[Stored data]
┄┄┄┄┄┄┄┄┄┄┄┄┄┄┄┄┄┄┄┄
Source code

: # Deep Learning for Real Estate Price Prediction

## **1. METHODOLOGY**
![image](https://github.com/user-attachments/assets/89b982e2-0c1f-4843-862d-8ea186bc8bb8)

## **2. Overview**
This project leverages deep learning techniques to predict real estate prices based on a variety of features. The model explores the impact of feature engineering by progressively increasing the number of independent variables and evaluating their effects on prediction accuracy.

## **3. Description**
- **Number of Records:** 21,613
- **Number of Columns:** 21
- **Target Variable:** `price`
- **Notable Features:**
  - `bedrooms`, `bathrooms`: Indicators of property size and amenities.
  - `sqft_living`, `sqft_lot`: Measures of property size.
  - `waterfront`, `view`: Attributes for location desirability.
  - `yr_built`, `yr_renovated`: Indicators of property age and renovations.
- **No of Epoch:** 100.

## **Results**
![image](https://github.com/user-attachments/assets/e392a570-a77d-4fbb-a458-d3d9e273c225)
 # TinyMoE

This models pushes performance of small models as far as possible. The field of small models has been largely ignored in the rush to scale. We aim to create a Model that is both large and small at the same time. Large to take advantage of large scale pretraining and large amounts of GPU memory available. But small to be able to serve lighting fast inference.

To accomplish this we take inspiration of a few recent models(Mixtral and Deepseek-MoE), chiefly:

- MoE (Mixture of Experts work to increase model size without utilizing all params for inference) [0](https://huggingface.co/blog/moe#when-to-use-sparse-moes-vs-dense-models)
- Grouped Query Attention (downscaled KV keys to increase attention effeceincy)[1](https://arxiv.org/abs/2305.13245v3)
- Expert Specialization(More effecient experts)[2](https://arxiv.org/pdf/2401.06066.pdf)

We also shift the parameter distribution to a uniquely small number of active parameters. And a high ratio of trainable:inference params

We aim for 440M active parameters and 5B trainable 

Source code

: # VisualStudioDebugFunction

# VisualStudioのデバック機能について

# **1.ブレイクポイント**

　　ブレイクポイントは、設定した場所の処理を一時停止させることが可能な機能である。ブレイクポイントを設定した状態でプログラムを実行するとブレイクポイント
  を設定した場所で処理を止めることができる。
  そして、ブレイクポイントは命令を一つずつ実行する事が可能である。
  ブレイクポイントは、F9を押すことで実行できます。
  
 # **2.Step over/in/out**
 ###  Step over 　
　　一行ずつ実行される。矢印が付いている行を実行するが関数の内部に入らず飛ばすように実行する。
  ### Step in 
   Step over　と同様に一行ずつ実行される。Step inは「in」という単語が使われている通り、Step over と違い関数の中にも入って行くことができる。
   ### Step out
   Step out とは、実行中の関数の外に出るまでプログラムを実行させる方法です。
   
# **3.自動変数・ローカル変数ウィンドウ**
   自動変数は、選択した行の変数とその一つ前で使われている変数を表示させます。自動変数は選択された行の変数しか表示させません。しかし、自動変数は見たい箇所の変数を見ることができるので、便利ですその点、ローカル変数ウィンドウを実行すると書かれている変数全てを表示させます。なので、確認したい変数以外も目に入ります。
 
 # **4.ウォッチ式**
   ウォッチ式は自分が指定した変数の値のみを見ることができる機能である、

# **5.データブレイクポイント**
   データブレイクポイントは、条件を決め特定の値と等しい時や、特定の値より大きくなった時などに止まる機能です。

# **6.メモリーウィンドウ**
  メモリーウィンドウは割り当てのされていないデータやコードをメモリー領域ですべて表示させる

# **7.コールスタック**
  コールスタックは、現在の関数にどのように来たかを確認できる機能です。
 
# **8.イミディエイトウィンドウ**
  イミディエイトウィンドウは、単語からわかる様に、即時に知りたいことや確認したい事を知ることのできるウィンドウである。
┄┄┄┄┄┄┄┄┄┄┄┄┄┄┄┄┄┄┄┄
> _ACTION ITEM_: All lines of the data are to be repeated exactly as they stand.

> _SOLUTION TO THE EXERCISE_:
Source code

: # Deep Learning for Real Estate Price Prediction

## **1. METHODOLOGY**
![image](https://github.com/user-attachments/assets/89b982e2-0c1f-4843-862d-8ea186bc8bb8)

## **2. Overview**
This project leverages deep learning techniques to predict real estate prices based on a variety of features. The model explores the impact of feature engineering by progressively increasing the number of independent variables and evaluating their effects on prediction accuracy.

## **3. Description**
- **Number of Records:** 21,613
- **Number of Columns:** 21
- **Target Variable:** `price`
- **Notable Features:**
  - `bedrooms`, `bathrooms`: Indicators of property size and amenities.
  - `sqft_living`, `sqft_lot`: Measures of property size.
  - `waterfront`, `view`: Attributes for location desirability.
  - `yr_built`, `yr_renovated`: Indicators of property age and renovations.
- **No of Epoch:** 100.

## **Results**
![image](https://github.com/user-attachments/assets/e392a570-a77d-4fbb-a458-d3d9e273c225)
 # TinyMoE

This models pushes performance of small models as far as possible. The field of small models has been largely ignored in the rush to scale. We aim to create a Model that is both large and small at the same time. Large to take advantage of large scale pretraining and large amounts of GPU memory available. But small to be able to serve lighting fast inference.

To accomplish this we take inspiration of a few recent models(Mixtral and Deepseek-MoE), chiefly:

- MoE (Mixture of Experts work to increase model size without utilizing all params for inference) [0](https://huggingface.co/blog/moe#when-to-use-sparse-moes-vs-dense-models)
- Grouped Query Attention (downscaled KV keys to increase attention effeceincy)[1](https://arxiv.org/abs/2305.13245v3)
- Expert Specialization(More effecient experts)[2](https://arxiv.org/pdf/2401.06066.pdf)

We also shift the parameter distribution to a uniquely small number of active parameters. And a high ratio of trainable:inference params

We aim for 440M active parameters and 5B trainable 

Source code

: # VisualStudioDebugFunction

# VisualStudioのデバック機能について

# **1.ブレイクポイント**

　　ブレイクポイントは、設定した場所の処理を一時停止させることが可能な機能である。ブレイクポイントを設定した状態でプログラムを実行するとブレイクポイント
  を設定した場所で処理を止めることができる。
  そして、ブレイクポイントは命令を一つずつ実行する事が可能である。
  ブレイクポイントは、F9を押すことで実行できます。
  
 # **2.Step over/in/out**
 ###  Step over 　
　　一行ずつ実行される。矢印が付いている行を実行するが関数の内部に入らず飛ばすように実行する。
  ### Step in 
   Step over　と同様に一行ずつ実行される。Step inは「in」という単語が使われている通り、Step over と違い関数の中にも入って行くことができる。
   ### Step out
   Step out とは、実行中の関数の外に出るまでプログラムを実行させる方法です。
   
# **3.自動変数・ローカル変数ウィンドウ**
   自動変数は、選択した行の変数とその一つ前で使われている変数を表示させます。自動変数は選択された行の変数しか表示させません。しかし、自動変数は見たい箇所の変数を見ることができるので、便利ですその点、ローカル変数ウィンドウを実行すると書かれている変数全てを表示させます。なので、確認したい変数以外も目に入ります。
 
 # **4.ウォッチ式**
   ウォッチ式は自分が指定した変数の値のみを見ることができる機能である、

# **5.データブレイクポイント**
   データブレイクポイントは、条件を決め特定の値と等しい時や、特定の値より大きくなった時などに止まる機能です。

# **6.メモリーウィンドウ**
  メモリーウィンドウは割り当てのされていないデータやコードをメモリー領域ですべて表示させる

# **7.コールスタック**
  コールスタックは、現在の関数にどのように来たかを確認できる機能です。
 
# **8.イミディエイトウィンドウ**
  イミディエイトウィンドウは、単語からわかる様に、即時に知りたいことや確認したい事を知ることのできるウィンドウである。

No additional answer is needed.